La primera opción de la segunda parte fue para el Cádiz. Lobos sacó un córner de manera muy intencionada y el remate de Julián de la Cuesta no fue acertado, aún así el golpeo llevó bastante peligro. El ataque de los amarillos era continuo.
Cuando mejor se encontraba el Cádiz llegó la expulsión de Fleurquin en el minuto 52. El charrúa se empleó con contundencia y vio la segunda amarilla en una rigurosa acción, aunque poco tardó el colegiado en dejar al Elche con diez, ya que Miguel agredió a Paz y Hernández Hernández lo expulsó en el 55’. Los ánimos estaban muy caldeados.
Lobos y Pavoni estaban muy activos, al igual que Nano por la izquierda, pero no se remataba a puerta. Calderón comenzó a mover el banquillo y realizó un doble cambio, dando entrada a Gustavo López y a Enrique por Nano y Pavoni. Los jugadores salientes estaban rendidos por el desgaste y los que entraban daban velocidad al ataque.
El más difícil todavía. El Cádiz afrontaba el último cuatro de partido con nueve jugadores, ya que Cristian vio la segunda amarilla al tocar un balón con la mano en una de sus habituales incursiones por la banda derecha. Enrique, que llevaba poco en el terreno de juego, tuvo que sacrificar su proyección ofensiva para cubrir el lateral derecho.

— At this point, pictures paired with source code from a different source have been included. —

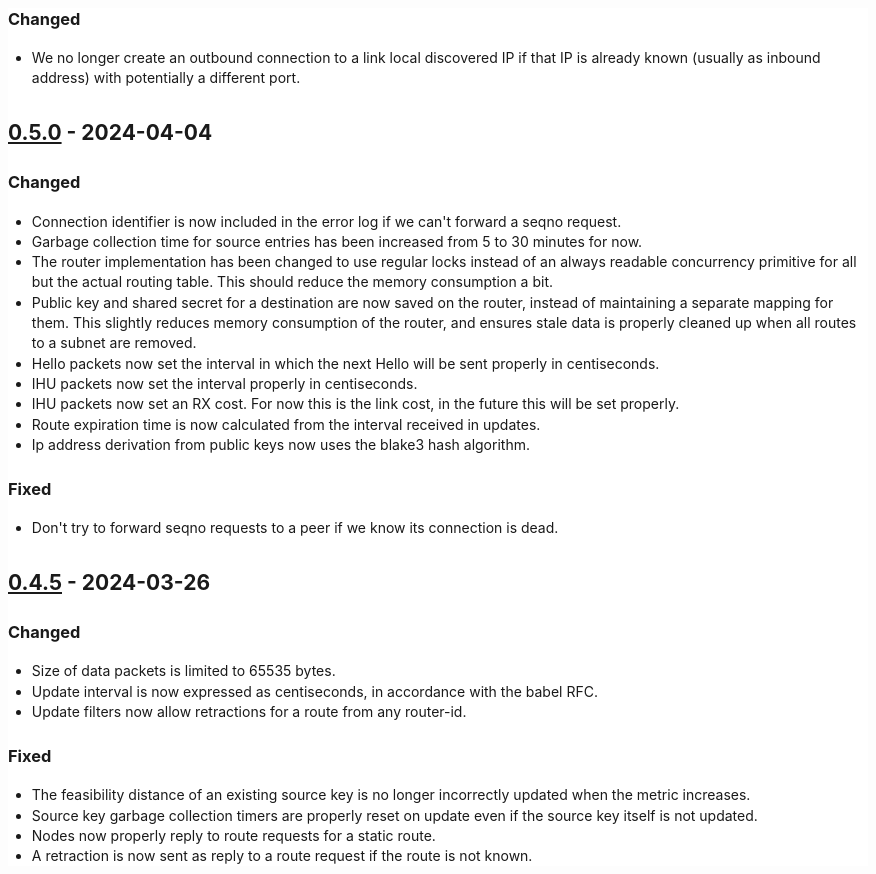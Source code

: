 ### Changed

- We no longer create an outbound connection to a link local discovered IP if that
  IP is already known (usually as inbound address) with potentially a different
  port.

## [0.5.0] - 2024-04-04

### Changed

- Connection identifier is now included in the error log if we can't forward a
  seqno request.
- Garbage collection time for source entries has been increased from 5 to 30 minutes
  for now.
- The router implementation has been changed to use regular locks instead of an
  always readable concurrency primitive for all but the actual routing table. This
  should reduce the memory consumption a bit.
- Public key and shared secret for a destination are now saved on the router, instead
  of maintaining a separate mapping for them. This slightly reduces memory consumption
  of the router, and ensures stale data is properly cleaned up when all routes to
  a subnet are removed.
- Hello packets now set the interval in which the next Hello will be sent properly
  in centiseconds.
- IHU packets now set the interval properly in centiseconds.
- IHU packets now set an RX cost. For now this is the link cost, in the future
  this will be set properly.
- Route expiration time is now calculated from the interval received in updates.
- Ip address derivation from public keys now uses the blake3 hash algorithm.

### Fixed

- Don't try to forward seqno requests to a peer if we know its connection is dead.

## [0.4.5] - 2024-03-26

### Changed

- Size of data packets is limited to 65535 bytes.
- Update interval is now expressed as centiseconds, in accordance with the babel
  RFC.
- Update filters now allow retractions for a route from any router-id.

### Fixed

- The feasibility distance of an existing source key is no longer incorrectly updated
  when the metric increases.
- Source key garbage collection timers are properly reset on update even if the
  source key itself is not updated.
- Nodes now properly reply to route requests for a static route.
- A retraction is now sent as reply to a route request if the route is not known.


[0.1.1]: https://github.com/threefoldtech/mycelium/compare/v0.1.0...v0.1.1
[0.1.2]: https://github.com/threefoldtech/mycelium/compare/v0.1.1...v0.1.2
[0.1.3]: https://github.com/threefoldtech/mycelium/compare/v0.1.2...v0.1.3
[0.2.0]: https://github.com/threefoldtech/mycelium/compare/v0.1.3...v0.2.0
[0.2.1]: https://github.com/threefoldtech/mycelium/compare/v0.2.0...v0.2.1
[0.2.2]: https://github.com/threefoldtech/mycelium/compare/v0.2.1...v0.2.2
[0.2.3]: https://github.com/threefoldtech/mycelium/compare/v0.2.2...v0.2.3
[0.3.0]: https://github.com/threefoldtech/mycelium/compare/v0.2.3...v0.3.0
[0.3.1]: https://github.com/threefoldtech/mycelium/compare/v0.3.0...v0.3.1
[0.3.2]: https://github.com/threefoldtech/mycelium/compare/v0.3.1...v0.3.2
[0.4.0]: https://github.com/threefoldtech/mycelium/compare/v0.3.2...v0.4.0
[0.4.1]: https://github.com/threefoldtech/mycelium/compare/v0.4.0...v0.4.1
[0.4.2]: https://github.com/threefoldtech/mycelium/compare/v0.4.1...v0.4.2
[0.4.3]: https://github.com/threefoldtech/mycelium/compare/v0.4.2...v0.4.3
[0.4.4]: https://github.com/threefoldtech/mycelium/compare/v0.4.3...v0.4.4
[0.4.5]: https://github.com/threefoldtech/mycelium/compare/v0.4.4...v0.4.5
[0.5.0]: https://github.com/threefoldtech/mycelium/compare/v0.4.5...v0.5.0
[0.5.1]: https://github.com/threefoldtech/mycelium/compare/v0.5.0...v0.5.1
[0.5.2]: https://github.com/threefoldtech/mycelium/compare/v0.5.1...v0.5.2
[0.5.3]: https://github.com/threefoldtech/mycelium/compare/v0.5.2...v0.5.3
[0.5.4]: https://github.com/threefoldtech/mycelium/compare/v0.5.3...v0.5.4
[0.5.5]: https://github.com/threefoldtech/mycelium/compare/v0.5.4...v0.5.5
[0.5.6]: https://github.com/threefoldtech/mycelium/compare/v0.5.5...v0.5.6
[0.5.7]: https://github.com/threefoldtech/mycelium/compare/v0.5.6...v0.5.7
[0.6.0]: https://github.com/threefoldtech/mycelium/compare/v0.5.7...v0.6.0
[unreleased]: https://github.com/threefoldtech/mycelium/compare/v0.6.0...HEAD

El punto se estaba tornando valiosísimo, porque el juego era muy trabado, se gozaban de pocas ocasiones de gol y encima luchábamos con nueve jugadores. Como era de esperar, el Elche se fue a por todas y al Cádiz le tocó defenderse como gato panza arriba.
Rubén puso el susto en el cuerpo de los cadistas, ya que lanzó una falta de un potente zurdazo que se coló entre la barrera, pero que atajó firmemente Kobe. El Elche seguía manejando la bola y el Cádiz notaba en exceso la ausencia de dos jugadores, ya que había muchos espacios.
Cuando el cuatro árbitro levantó la tablilla y mostró 5 minutos de alargue, todos los cadistas, espectadores incluidos, sintieron un poco más de sufrimiento, sobre todo cuando De la Cuesta sacó el balón bajo palos en el 46’.
Pero tanto llegó el cántaro a la fuente que Alberto se llevó la victoria en el último instante cuando Alberto remató de cabeza un centro por la izquierda. Los puntos se quedaban en Elche y los amarillos han sufrido una amarga y dolorosa derrota.